EXERCISE DETAILS
Please copy the lines below exactly, from the first one through the line showing "### Commit 2".

-*-*-

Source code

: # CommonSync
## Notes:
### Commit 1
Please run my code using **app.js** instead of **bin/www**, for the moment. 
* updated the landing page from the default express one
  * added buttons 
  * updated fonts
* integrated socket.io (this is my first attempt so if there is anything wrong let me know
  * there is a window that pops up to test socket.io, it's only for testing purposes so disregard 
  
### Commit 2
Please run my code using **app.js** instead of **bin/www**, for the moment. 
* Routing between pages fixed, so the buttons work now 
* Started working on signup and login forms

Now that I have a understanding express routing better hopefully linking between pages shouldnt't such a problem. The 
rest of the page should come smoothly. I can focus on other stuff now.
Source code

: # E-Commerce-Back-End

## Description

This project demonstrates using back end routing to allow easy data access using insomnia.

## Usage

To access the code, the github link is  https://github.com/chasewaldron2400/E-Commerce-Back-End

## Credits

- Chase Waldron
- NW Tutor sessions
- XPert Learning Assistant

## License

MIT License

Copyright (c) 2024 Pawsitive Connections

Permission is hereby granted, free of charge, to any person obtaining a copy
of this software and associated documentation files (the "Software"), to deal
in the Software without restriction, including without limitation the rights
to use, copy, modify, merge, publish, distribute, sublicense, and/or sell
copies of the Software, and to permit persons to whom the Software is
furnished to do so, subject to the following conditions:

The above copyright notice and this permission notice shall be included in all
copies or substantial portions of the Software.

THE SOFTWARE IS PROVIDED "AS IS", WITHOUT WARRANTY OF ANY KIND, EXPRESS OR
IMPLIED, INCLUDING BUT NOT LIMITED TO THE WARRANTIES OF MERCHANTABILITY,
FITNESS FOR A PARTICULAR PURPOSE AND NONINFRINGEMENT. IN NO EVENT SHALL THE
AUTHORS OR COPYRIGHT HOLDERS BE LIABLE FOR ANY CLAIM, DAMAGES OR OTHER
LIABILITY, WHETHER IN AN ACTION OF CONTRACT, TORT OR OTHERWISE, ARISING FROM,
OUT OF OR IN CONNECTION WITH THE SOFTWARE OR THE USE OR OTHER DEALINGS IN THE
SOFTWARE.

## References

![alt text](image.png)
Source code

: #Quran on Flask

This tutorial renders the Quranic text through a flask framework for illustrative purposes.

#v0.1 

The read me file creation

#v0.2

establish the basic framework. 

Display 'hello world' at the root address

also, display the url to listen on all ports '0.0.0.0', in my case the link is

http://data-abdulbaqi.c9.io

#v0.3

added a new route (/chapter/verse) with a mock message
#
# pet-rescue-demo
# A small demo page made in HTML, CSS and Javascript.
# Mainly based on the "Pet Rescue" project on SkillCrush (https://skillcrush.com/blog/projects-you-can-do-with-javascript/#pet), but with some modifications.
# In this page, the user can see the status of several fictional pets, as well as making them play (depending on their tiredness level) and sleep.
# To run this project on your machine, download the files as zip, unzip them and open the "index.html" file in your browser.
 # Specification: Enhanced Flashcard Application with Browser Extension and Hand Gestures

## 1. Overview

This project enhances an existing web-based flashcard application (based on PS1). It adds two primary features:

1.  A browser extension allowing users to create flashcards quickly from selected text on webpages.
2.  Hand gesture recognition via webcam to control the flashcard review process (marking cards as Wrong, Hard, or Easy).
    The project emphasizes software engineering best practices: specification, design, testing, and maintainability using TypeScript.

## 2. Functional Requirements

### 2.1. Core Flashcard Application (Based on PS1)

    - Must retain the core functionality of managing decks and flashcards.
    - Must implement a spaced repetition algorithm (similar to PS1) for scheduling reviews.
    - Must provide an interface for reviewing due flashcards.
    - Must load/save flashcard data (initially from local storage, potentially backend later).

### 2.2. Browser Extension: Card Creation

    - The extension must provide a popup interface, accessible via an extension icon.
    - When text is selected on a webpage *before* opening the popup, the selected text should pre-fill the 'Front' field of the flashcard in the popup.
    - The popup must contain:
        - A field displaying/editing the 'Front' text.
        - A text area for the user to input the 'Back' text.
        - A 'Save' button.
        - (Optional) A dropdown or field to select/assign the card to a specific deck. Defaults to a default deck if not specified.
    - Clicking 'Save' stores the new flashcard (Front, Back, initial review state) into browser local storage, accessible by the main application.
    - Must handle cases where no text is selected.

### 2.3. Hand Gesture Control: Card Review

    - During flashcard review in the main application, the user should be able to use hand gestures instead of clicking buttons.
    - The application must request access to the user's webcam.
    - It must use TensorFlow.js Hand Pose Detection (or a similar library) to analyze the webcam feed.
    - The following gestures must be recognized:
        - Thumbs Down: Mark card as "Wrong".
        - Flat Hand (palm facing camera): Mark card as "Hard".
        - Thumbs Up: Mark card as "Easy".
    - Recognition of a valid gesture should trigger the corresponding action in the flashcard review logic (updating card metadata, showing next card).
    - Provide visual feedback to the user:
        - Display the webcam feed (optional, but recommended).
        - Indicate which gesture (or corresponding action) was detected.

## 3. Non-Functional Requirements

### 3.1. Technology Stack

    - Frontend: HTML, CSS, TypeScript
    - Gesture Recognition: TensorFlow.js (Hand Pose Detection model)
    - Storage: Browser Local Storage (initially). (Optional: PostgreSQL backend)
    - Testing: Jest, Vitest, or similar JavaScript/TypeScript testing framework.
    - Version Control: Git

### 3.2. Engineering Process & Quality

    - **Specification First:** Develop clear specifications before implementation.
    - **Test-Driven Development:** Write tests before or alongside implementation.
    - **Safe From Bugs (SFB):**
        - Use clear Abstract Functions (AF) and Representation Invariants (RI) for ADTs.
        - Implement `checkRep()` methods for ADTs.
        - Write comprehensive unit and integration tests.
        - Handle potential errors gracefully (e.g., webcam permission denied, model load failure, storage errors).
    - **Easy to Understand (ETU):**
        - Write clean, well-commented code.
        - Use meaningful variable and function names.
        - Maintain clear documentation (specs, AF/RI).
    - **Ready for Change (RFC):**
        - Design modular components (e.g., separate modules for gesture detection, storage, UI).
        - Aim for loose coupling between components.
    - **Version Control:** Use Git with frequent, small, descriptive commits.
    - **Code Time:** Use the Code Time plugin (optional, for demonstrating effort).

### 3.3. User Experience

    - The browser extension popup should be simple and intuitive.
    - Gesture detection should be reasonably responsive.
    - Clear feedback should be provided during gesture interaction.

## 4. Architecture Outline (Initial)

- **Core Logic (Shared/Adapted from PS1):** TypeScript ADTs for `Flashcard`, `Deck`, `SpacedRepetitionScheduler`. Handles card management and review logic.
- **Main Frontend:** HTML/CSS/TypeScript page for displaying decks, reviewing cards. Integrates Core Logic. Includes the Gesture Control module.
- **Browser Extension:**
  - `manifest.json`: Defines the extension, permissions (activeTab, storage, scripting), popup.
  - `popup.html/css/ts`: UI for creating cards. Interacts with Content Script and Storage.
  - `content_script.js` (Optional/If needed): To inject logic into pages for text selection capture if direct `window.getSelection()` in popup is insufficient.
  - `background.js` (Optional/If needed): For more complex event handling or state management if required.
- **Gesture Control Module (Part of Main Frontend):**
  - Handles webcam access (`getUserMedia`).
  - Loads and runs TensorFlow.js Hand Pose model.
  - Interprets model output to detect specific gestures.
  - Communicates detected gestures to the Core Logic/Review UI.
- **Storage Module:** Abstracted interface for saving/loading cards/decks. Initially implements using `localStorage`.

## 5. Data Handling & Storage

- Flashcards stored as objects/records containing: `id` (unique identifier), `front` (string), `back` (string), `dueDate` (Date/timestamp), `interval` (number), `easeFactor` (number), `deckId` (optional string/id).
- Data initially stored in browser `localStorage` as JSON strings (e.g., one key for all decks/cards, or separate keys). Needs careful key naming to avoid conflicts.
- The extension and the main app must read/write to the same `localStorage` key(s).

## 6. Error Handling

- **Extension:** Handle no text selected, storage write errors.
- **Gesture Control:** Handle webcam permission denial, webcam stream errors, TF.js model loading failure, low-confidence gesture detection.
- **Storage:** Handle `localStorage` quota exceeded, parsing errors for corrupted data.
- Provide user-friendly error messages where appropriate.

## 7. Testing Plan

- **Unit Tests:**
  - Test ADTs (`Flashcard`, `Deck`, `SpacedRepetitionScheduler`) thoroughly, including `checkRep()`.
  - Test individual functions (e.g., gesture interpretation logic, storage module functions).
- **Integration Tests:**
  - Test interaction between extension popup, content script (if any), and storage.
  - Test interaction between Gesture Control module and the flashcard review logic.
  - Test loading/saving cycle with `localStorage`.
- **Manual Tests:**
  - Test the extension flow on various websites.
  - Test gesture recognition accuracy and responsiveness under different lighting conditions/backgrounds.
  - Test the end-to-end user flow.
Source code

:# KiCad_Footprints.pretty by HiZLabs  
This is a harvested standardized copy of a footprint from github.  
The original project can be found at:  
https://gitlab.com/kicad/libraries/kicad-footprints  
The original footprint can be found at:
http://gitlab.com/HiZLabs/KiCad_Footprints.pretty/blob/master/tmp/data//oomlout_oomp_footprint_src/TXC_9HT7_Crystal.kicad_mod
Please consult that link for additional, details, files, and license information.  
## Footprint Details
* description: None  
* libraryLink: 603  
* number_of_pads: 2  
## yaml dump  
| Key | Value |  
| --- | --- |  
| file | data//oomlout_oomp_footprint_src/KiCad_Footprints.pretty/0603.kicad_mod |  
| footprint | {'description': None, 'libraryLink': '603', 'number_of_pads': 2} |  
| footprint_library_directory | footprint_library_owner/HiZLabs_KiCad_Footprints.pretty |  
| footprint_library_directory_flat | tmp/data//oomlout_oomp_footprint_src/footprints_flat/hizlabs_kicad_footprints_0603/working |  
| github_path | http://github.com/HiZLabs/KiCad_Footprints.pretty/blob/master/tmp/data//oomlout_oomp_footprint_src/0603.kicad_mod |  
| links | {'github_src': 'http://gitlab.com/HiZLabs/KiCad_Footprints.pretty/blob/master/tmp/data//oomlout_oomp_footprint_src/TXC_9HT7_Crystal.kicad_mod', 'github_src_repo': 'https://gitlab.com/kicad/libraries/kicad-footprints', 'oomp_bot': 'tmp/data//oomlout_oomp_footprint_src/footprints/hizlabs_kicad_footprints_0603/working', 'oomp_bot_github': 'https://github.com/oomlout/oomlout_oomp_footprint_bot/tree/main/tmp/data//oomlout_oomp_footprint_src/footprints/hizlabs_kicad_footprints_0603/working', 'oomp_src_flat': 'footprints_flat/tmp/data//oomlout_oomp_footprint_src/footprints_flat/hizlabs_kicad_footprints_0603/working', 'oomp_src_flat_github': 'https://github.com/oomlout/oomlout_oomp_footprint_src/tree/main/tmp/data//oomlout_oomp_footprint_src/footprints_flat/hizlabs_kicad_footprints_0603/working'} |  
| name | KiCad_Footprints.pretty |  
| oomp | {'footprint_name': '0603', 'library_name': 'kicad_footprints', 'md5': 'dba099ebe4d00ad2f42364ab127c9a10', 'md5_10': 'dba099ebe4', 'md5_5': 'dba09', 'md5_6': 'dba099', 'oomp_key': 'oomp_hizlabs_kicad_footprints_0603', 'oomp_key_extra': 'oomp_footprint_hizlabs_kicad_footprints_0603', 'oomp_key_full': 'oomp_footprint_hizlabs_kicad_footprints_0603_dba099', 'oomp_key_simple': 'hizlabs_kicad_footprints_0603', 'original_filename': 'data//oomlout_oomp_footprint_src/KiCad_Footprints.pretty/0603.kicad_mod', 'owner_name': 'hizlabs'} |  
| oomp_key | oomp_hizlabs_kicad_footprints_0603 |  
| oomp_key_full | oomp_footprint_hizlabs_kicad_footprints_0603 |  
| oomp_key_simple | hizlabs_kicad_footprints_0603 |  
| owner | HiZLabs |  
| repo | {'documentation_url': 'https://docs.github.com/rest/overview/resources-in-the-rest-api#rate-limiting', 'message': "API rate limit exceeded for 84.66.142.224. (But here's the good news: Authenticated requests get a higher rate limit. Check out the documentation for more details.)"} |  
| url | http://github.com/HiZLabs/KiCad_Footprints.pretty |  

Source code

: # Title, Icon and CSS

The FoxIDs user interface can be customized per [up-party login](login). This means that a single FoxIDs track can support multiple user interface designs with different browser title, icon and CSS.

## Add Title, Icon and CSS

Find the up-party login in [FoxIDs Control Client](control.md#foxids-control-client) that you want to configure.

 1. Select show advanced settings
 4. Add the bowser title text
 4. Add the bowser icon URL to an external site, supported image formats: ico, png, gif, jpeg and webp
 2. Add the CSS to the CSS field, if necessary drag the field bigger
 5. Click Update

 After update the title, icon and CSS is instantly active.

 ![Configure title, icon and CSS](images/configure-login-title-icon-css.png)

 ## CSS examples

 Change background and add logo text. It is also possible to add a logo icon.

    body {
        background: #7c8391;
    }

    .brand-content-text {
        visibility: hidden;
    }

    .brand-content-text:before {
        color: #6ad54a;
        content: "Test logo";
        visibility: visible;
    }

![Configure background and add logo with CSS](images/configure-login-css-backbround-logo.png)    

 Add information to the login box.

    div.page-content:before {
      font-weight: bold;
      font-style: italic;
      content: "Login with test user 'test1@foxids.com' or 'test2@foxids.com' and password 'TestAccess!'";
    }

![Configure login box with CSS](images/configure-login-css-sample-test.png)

-*-*-

TASK RESPONSE
Source code

: # CommonSync
## Notes:
### Commit 1
Please run my code using **app.js** instead of **bin/www**, for the moment. 
* updated the landing page from the default express one
  * added buttons 
  * updated fonts
* integrated socket.io (this is my first attempt so if there is anything wrong let me know
  * there is a window that pops up to test socket.io, it's only for testing purposes so disregard 
  
### Commit 2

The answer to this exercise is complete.